GAPs in GAAP – Accounting for joint ventures Proportionate consolidation v. equity method

By Dolphy D’Souza, Chartered Accountant
Reading Time 5 mins

Accounting Standards

Under Indian GAAP (AS-27 Financial Reporting of Interests
in Joint Ventures
), an interest in a joint venture (jointly controlled
entity — JCE) is accounted for using the proportionate consolidation method.
Under this method the venturers report their respective proportion of the JCE’s
assets, liabilities, income and expenses in its consolidated financial

Under IFRS, IAS-31 requires the application of proportionate
consolidation method for joint ventures but also allows the application of
equity method as an alternative method. Under the equity method an interest in a
JCE is initially recorded at cost and adjusted thereafter for the
post-acquisition change in the venturer’s share of net assets of the JCE. The
profit or loss of the venturer includes the venturer’s share of the profit or
loss of the JCE.

The International Accounting Standards Board (IASB) issued an
Exposure Draft (ED) 9 Joint Arrangements which is intended to replace
current IAS-31. Unlike IAS-31, the ED proposes that a joint venture shall be
accounted using the equity method only. In other words, proportionate
consolidation method which is the preferred method under current IAS-31 will no
longer be available and the alternative method, i.e., equity method in
current IAS-31 becomes the only method to be followed.

The IASB is of the view that the removal of options from IFRS
will reduce the possibility of similar transactions being accounted for in
different ways.

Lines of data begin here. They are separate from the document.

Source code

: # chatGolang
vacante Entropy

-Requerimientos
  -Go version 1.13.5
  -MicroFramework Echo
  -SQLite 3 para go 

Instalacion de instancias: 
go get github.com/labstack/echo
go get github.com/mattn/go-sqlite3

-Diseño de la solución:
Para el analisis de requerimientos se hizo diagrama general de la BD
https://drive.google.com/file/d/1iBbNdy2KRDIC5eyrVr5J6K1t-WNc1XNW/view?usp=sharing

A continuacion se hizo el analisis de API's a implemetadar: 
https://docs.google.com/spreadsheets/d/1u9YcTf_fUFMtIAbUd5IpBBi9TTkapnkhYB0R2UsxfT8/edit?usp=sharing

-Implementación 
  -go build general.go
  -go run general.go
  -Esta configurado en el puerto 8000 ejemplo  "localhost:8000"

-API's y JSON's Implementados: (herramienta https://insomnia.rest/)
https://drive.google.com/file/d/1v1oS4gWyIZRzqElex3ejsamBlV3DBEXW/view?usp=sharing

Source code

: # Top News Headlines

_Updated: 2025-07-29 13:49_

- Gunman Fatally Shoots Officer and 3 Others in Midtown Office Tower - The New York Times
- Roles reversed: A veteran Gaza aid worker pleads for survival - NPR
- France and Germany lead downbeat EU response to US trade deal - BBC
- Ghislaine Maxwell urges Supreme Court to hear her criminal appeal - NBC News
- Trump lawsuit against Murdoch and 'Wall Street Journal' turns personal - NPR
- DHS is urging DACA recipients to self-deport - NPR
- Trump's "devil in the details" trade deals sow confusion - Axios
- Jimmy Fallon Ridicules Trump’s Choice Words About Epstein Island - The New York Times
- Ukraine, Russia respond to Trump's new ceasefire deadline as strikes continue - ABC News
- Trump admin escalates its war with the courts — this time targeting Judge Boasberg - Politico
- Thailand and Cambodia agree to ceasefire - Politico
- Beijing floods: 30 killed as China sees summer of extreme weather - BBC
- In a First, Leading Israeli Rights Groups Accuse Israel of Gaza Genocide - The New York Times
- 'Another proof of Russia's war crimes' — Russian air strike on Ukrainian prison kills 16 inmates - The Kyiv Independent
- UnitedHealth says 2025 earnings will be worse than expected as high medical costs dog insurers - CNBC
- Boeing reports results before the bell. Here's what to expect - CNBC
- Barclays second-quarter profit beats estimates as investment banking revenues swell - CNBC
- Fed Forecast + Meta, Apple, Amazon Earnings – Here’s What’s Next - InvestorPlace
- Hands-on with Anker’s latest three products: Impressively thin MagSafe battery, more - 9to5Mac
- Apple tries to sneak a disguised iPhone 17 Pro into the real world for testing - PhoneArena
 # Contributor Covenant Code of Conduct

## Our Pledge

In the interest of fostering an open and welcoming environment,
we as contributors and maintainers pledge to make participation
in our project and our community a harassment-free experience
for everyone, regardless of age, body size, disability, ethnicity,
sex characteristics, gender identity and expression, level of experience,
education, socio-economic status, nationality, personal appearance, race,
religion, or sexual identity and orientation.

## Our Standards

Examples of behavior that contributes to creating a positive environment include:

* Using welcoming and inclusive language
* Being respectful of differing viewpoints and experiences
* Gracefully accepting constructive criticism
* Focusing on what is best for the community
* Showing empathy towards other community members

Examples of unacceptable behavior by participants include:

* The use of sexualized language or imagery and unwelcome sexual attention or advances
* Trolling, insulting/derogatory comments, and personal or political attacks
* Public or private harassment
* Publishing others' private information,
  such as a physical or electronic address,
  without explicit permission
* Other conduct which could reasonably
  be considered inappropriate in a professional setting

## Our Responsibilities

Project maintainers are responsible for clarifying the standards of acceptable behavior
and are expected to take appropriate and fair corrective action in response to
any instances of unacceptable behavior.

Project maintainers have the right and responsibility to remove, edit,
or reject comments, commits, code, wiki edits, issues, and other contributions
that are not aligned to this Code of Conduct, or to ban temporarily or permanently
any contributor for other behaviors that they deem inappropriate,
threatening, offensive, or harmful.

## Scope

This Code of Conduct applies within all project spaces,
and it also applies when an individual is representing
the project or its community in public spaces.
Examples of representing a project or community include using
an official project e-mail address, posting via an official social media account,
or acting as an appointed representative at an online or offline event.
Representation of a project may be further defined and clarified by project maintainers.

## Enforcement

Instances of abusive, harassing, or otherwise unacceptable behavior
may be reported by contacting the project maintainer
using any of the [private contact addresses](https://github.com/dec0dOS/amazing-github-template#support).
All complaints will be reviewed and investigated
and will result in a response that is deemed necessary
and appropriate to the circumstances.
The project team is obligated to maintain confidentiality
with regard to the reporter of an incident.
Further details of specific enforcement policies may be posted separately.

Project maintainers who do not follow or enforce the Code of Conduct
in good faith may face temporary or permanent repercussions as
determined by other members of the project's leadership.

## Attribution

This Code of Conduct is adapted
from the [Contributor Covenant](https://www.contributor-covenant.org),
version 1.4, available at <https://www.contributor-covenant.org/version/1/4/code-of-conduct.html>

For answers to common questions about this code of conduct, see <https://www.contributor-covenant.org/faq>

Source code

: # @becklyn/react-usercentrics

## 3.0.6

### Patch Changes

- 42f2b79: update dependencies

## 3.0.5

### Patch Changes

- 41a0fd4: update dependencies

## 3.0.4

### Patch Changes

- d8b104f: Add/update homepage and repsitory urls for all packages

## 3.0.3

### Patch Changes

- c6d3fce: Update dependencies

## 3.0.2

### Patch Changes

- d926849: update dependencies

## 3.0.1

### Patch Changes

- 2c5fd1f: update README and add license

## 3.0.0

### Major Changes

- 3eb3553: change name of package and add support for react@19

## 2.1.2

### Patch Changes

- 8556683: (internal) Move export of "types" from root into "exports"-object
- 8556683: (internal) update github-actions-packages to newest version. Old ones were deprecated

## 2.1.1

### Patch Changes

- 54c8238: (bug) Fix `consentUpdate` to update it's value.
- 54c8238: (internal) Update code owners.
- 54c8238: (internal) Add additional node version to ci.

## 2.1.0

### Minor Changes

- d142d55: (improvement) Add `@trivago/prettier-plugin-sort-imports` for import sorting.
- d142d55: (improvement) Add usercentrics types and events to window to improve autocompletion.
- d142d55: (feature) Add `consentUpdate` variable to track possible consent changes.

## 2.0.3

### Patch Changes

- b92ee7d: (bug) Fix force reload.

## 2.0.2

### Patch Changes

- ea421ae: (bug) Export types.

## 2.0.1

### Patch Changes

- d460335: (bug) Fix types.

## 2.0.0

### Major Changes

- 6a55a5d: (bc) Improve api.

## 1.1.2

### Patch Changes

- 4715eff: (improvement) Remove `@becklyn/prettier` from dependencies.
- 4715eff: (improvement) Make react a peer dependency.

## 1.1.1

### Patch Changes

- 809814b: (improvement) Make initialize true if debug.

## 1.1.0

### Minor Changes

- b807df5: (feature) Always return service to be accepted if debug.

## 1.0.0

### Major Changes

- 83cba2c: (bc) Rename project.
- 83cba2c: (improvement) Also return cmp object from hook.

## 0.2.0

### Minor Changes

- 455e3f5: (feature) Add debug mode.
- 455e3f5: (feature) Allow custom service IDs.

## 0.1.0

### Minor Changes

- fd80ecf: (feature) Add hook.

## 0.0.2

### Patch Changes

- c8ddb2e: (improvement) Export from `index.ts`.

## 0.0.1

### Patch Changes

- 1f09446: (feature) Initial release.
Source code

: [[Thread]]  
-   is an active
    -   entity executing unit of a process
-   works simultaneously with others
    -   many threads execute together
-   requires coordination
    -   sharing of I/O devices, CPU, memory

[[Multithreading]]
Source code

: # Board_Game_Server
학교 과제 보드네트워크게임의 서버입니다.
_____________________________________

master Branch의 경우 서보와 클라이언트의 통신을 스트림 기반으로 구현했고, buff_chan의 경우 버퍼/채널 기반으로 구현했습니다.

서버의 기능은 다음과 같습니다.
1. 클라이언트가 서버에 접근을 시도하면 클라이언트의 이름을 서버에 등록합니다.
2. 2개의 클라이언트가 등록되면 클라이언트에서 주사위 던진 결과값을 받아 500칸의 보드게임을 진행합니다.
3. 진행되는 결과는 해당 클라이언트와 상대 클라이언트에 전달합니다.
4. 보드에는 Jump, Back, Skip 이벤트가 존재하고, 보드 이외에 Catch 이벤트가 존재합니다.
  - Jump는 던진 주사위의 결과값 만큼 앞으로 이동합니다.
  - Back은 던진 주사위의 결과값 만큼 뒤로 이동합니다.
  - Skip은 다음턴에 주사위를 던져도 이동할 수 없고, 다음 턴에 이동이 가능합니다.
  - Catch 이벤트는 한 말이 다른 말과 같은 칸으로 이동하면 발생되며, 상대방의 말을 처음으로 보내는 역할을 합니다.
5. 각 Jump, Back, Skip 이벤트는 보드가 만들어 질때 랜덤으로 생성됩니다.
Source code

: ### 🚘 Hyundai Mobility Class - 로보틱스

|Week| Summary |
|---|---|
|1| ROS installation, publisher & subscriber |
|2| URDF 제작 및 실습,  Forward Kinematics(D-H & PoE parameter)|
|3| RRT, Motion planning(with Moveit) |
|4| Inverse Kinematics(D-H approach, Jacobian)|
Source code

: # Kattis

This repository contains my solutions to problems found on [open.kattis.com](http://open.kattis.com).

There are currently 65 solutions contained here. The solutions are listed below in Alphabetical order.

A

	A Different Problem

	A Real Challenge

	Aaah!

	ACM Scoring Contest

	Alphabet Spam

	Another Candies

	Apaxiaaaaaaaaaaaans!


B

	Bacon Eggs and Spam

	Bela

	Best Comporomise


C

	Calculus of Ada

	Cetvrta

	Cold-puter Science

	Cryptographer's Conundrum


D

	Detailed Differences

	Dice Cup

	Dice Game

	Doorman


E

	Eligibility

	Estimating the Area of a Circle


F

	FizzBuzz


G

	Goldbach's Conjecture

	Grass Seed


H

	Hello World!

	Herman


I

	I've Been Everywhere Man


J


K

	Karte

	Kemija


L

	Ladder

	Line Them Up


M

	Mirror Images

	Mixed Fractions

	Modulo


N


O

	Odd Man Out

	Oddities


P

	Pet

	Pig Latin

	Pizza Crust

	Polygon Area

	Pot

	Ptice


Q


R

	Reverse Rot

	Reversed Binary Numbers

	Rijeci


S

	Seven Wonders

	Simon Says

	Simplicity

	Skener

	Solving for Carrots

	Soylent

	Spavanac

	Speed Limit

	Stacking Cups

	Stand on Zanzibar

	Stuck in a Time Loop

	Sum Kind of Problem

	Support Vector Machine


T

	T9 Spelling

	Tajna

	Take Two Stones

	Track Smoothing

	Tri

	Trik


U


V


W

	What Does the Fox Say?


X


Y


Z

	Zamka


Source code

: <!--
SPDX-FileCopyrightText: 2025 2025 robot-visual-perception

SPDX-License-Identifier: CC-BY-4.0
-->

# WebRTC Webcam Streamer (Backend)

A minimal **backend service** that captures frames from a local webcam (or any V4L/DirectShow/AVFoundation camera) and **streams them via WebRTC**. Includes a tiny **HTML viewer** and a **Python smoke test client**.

Further, the IASB believes that the proportionate consolidation
method has certain technical flaws and is not consistent with the Framework
for the Preparation and Presentation of Financial Statements
. When a party
to an arrangement has joint control of an entity, it shares control of the
activities of the entity. It does not, however, control each asset, nor does it
have a present obligation for each liability of the JCE. Rather, each party has
control over its investment in the entity. If the party uses proportionate
consolidation to account for its interest in a JCE, it recognises as assets and
liabilities a proportion of items that it does not control or for which it has
no obligation. These supposed assets and liabilities do not meet the definition
of assets and liabilities in the Framework.

A number of respondents to the ED have questioned the IASB’s
decision to require only equity method for joint ventures. At the time of
issuance of current IAS-31, the same Framework was applicable. At that
time, the IASB has clearly recognised that proportionate consolidation better
reflects the substance and economic reality of a venturer’s interest in a JCE.
Against this background, the ED does not offer any compelling arguments for
removal of proportionate consolidation method.

While the IASB has indicated that proportionate consolidation
has technical flaws and is not consistent with the Framework, it does not
explain as to why the equity method is considered more appropriate to account
for interests in a JCE ? How does the application of the equity method enhance
the faithful representation of joint ventures in the financial statements of the
venturer ? Further, the removal of proportionate consolidation will lead to the
same accounting treatment for ‘joint control’ and ‘significant influence,’ which
is inappropriate.

Significant impact on Indian entities :

In India, a number of entities in sectors such as real
estate, infrastructure development, oil and gas, etc. carry out significant
activities through joint ventures. For example, KSK Power or GMR Infrastructure
carry out significant activities through joint ventures. If such entities need
to apply equity method to their interests in joint ventures, it is possible that
their financial statements will not reflect any significant economic activity.
If equity accounting is to be used, the infrastructure holding company will not
be able to present proportionately the activities and revenues of its various
joint ventures. This may have several consequential implications on matters such
as borrowing capacity, satisfaction of debt covenants, performance evaluation of
key executives, key ratios, explaining performance to investors and analysts,
etc. In certain cases, these entities may even have to reconsider their overall
business strategy and significant contracts.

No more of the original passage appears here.